3 : Toujours le même shéma, désir, pulsion, désillusion
"J'ai transformé la haine en mal-être
et le mal-être en angoisse
puis l'angoisse en une nouvelle
raison d'être en colère
je sais bien que si le serpent se mort la queue c'est que je ne lui laisse pas le choix
mais je préfère quand même
penser que c'est lui le coupable."
(your.nash - enfant de l'hiver)
Lorsque Swann se leva le lendemain, il n'y avait plus aucune trace de la discussion d'hier.
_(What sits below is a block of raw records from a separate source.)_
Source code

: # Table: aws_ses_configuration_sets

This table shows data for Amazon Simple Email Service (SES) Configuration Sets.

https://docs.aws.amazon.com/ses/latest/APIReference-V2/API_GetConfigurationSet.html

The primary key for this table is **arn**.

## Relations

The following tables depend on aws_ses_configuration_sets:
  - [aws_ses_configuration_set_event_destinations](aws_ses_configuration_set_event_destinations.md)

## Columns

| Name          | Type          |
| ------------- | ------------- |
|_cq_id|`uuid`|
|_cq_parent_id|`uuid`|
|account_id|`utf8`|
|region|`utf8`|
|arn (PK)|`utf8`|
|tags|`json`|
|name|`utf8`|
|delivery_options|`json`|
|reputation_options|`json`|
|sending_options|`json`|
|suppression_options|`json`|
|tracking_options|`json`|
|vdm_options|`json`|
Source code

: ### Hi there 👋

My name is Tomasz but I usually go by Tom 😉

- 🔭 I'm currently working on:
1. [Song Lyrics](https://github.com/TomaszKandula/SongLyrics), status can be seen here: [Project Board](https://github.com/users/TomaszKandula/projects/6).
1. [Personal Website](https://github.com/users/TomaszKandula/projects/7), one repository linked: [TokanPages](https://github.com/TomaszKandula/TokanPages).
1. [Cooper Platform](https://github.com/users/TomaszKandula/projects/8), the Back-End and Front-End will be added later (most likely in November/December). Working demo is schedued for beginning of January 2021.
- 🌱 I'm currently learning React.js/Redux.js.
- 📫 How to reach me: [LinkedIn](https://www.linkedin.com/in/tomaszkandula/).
Les éclats de verre dans le salon avaient été nettoyés, les affaires éparpillées avaient été rangées, tout était en ordre. Il aurait même pu penser qu'il avait rêvé en imaginant tout ça, si ce n'était sa main - stupidement - blessée.
En ressassant la longue soirée d'hier, Swann fut pris d'une violente envie de vomir. Il se précipita jusqu'aux toilettes et rejeta le peu de chose qu'il avait ingurgité la veille.
En fin de journée, Swann commença à se préparer. Tristan lui avait donné rendez-vous à 23h00 devant le cimetière. Alors que le jeune homme enfilait un teeshirt, le stress commençait à lui serrer le ventre. Plus les minutes passaient, plus Swann se décourageait. Pourtant, ce n'était pas la première fois qu'il irait la voir, bien au contraire puisqu'il y était hier encore. Mais cette fois semblait différente, c'était comme... lui parler alors que ce n'était pas arrivé depuis des années. Lui parler alors qu'elle était morte.
Au bout d'un moment, l'anxiété fut si grande que tous les sentiments de Swann se mélangèrent et il finit par éclater en sanglots, là, au beau milieu du salon.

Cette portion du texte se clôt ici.